*THE TASK*: Send back the entries exactly as they were given.
::::::::::
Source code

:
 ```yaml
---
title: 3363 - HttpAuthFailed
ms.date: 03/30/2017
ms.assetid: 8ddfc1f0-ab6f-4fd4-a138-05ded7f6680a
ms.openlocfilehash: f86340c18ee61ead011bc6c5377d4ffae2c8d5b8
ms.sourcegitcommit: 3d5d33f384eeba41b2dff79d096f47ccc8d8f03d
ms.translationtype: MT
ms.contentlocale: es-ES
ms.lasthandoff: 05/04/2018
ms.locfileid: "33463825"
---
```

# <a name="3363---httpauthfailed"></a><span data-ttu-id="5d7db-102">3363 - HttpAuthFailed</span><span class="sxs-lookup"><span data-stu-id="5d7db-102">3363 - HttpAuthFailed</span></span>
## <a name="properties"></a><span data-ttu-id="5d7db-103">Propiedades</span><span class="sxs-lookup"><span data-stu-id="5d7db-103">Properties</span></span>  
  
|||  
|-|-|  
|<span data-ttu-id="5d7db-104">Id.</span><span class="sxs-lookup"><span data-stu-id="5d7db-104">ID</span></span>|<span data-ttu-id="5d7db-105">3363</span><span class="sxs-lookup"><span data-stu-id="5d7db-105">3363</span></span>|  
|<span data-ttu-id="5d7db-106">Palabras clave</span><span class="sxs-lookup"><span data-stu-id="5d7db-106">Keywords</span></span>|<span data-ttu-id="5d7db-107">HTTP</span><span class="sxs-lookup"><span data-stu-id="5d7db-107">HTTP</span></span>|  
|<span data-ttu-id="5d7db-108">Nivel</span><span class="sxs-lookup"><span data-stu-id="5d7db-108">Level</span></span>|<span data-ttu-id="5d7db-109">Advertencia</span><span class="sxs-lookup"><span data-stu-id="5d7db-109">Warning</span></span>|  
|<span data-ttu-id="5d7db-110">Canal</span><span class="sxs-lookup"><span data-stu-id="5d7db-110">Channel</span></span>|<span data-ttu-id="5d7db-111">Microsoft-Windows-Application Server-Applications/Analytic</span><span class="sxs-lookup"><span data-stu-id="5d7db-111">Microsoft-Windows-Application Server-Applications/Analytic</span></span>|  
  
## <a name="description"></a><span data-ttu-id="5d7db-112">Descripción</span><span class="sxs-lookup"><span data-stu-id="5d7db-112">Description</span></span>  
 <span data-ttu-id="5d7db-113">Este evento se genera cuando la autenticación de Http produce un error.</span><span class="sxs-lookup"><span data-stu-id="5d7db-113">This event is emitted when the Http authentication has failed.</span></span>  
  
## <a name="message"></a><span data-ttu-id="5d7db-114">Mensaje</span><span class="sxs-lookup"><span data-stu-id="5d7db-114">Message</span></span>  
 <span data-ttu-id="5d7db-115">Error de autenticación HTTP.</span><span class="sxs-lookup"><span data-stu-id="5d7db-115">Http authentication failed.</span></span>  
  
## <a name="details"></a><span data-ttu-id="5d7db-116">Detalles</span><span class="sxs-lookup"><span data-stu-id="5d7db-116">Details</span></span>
::::::::::
*ANSWER TO THE EXERCISE*:
Source code

:
 ```yaml
---
title: 3363 - HttpAuthFailed
ms.date: 03/30/2017
ms.assetid: 8ddfc1f0-ab6f-4fd4-a138-05ded7f6680a
ms.openlocfilehash: f86340c18ee61ead011bc6c5377d4ffae2c8d5b8
ms.sourcegitcommit: 3d5d33f384eeba41b2dff79d096f47ccc8d8f03d
ms.translationtype: MT
ms.contentlocale: es-ES
ms.lasthandoff: 05/04/2018
ms.locfileid: "33463825"
---
```

# <a name="3363---httpauthfailed"></a><span data-ttu-id="5d7db-102">3363 - HttpAuthFailed</span><span class="sxs-lookup"><span data-stu-id="5d7db-102">3363 - HttpAuthFailed</span></span>
## <a name="properties"></a><span data-ttu-id="5d7db-103">Propiedades</span><span class="sxs-lookup"><span data-stu-id="5d7db-103">Properties</span></span>  
  
|||  
|-|-|  
|<span data-ttu-id="5d7db-104">Id.</span><span class="sxs-lookup"><span data-stu-id="5d7db-104">ID</span></span>|<span data-ttu-id="5d7db-105">3363</span><span class="sxs-lookup"><span data-stu-id="5d7db-105">3363</span></span>|  
|<span data-ttu-id="5d7db-106">Palabras clave</span><span class="sxs-lookup"><span data-stu-id="5d7db-106">Keywords</span></span>|<span data-ttu-id="5d7db-107">HTTP</span><span class="sxs-lookup"><span data-stu-id="5d7db-107">HTTP</span></span>|  
|<span data-ttu-id="5d7db-108">Nivel</span><span class="sxs-lookup"><span data-stu-id="5d7db-108">Level</span></span>|<span data-ttu-id="5d7db-109">Advertencia</span><span class="sxs-lookup"><span data-stu-id="5d7db-109">Warning</span></span>|  
|<span data-ttu-id="5d7db-110">Canal</span><span class="sxs-lookup"><span data-stu-id="5d7db-110">Channel</span></span>|<span data-ttu-id="5d7db-111">Microsoft-Windows-Application Server-Applications/Analytic</span><span class="sxs-lookup"><span data-stu-id="5d7db-111">Microsoft-Windows-Application Server-Applications/Analytic</span></span>|  
  
## <a name="description"></a><span data-ttu-id="5d7db-112">Descripción</span><span class="sxs-lookup"><span data-stu-id="5d7db-112">Description</span></span>  
 <span data-ttu-id="5d7db-113">Este evento se genera cuando la autenticación de Http produce un error.</span><span class="sxs-lookup"><span data-stu-id="5d7db-113">This event is emitted when the Http authentication has failed.</span></span>  
  
## <a name="message"></a><span data-ttu-id="5d7db-114">Mensaje</span><span class="sxs-lookup"><span data-stu-id="5d7db-114">Message</span></span>  
 <span data-ttu-id="5d7db-115">Error de autenticación HTTP.</span><span class="sxs-lookup"><span data-stu-id="5d7db-115">Http authentication failed.</span></span>  
  
## <a name="details"></a><span data-ttu-id="5d7db-116">Detalles</span><span class="sxs-lookup"><span data-stu-id="5d7db-116">Details</span></span>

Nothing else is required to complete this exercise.